** Supplied entries **
- - -
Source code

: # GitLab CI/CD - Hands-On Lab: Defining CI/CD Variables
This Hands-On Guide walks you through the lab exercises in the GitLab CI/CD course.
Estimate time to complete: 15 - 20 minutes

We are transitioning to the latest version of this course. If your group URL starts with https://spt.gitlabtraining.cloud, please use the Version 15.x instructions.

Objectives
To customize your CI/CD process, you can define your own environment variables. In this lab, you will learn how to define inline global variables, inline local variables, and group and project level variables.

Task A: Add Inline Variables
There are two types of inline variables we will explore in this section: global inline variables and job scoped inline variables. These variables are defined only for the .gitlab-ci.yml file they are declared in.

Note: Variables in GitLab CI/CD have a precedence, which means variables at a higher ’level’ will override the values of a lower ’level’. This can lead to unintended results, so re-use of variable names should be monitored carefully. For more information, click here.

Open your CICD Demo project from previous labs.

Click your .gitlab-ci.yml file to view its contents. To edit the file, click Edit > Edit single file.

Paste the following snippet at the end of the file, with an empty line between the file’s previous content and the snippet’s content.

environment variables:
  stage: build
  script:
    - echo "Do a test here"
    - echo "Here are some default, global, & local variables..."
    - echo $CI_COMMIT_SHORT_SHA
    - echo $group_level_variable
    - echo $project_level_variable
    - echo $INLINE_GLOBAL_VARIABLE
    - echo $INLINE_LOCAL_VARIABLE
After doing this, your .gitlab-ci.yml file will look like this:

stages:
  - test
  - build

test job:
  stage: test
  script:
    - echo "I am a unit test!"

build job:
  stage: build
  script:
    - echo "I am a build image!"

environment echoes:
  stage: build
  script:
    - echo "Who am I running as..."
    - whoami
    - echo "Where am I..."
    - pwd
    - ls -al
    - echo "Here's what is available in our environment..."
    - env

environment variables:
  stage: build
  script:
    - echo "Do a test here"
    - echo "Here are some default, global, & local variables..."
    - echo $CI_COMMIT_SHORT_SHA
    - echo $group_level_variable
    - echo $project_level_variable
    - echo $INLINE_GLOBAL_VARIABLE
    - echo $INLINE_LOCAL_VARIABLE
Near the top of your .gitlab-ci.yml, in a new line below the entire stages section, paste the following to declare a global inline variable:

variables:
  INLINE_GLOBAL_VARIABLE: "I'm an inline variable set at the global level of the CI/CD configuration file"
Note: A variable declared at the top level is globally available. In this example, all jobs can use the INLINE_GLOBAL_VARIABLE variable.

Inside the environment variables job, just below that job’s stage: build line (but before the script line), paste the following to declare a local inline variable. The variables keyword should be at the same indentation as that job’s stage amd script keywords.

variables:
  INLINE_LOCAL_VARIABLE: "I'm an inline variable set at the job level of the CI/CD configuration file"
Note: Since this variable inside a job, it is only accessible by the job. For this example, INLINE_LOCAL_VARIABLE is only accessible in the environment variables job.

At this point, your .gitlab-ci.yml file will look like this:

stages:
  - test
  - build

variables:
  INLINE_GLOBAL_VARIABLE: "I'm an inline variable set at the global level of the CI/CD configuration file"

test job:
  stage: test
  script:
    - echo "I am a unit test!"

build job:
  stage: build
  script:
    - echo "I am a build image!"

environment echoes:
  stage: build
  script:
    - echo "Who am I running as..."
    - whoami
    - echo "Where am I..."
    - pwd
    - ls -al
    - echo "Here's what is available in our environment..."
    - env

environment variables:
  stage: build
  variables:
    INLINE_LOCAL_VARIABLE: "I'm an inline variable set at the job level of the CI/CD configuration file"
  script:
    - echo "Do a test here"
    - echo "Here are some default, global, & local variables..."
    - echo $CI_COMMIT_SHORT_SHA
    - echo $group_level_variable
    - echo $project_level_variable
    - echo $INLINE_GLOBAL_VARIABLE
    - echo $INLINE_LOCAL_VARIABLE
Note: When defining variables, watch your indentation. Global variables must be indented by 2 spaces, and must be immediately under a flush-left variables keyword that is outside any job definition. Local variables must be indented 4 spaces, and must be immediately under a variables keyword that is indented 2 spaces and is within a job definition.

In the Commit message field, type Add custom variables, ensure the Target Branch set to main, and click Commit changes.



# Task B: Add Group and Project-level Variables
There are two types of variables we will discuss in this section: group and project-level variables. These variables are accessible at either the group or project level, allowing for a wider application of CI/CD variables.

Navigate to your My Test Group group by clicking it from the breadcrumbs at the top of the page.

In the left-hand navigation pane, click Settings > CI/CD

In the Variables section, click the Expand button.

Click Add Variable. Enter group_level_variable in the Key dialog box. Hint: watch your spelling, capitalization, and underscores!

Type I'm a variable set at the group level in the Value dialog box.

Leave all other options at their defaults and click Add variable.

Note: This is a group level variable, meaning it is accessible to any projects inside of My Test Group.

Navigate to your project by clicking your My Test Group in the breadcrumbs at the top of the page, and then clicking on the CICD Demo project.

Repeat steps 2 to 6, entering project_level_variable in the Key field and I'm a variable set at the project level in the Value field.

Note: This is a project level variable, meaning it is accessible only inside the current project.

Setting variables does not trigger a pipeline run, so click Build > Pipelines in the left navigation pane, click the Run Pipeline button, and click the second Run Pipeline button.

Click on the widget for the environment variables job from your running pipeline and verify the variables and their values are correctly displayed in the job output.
- - -
Check the listing above for lines containing the string "types", and copy each one.

There are two types of inline variables we will explore in this section: global inline variables and job scoped inline variables. These variables are defined only for the .gitlab-ci.yml file they are declared in.
There are two types of variables we will discuss in this section: group and project-level variables. These variables are accessible at either the group or project level, allowing for a wider application of CI/CD variables.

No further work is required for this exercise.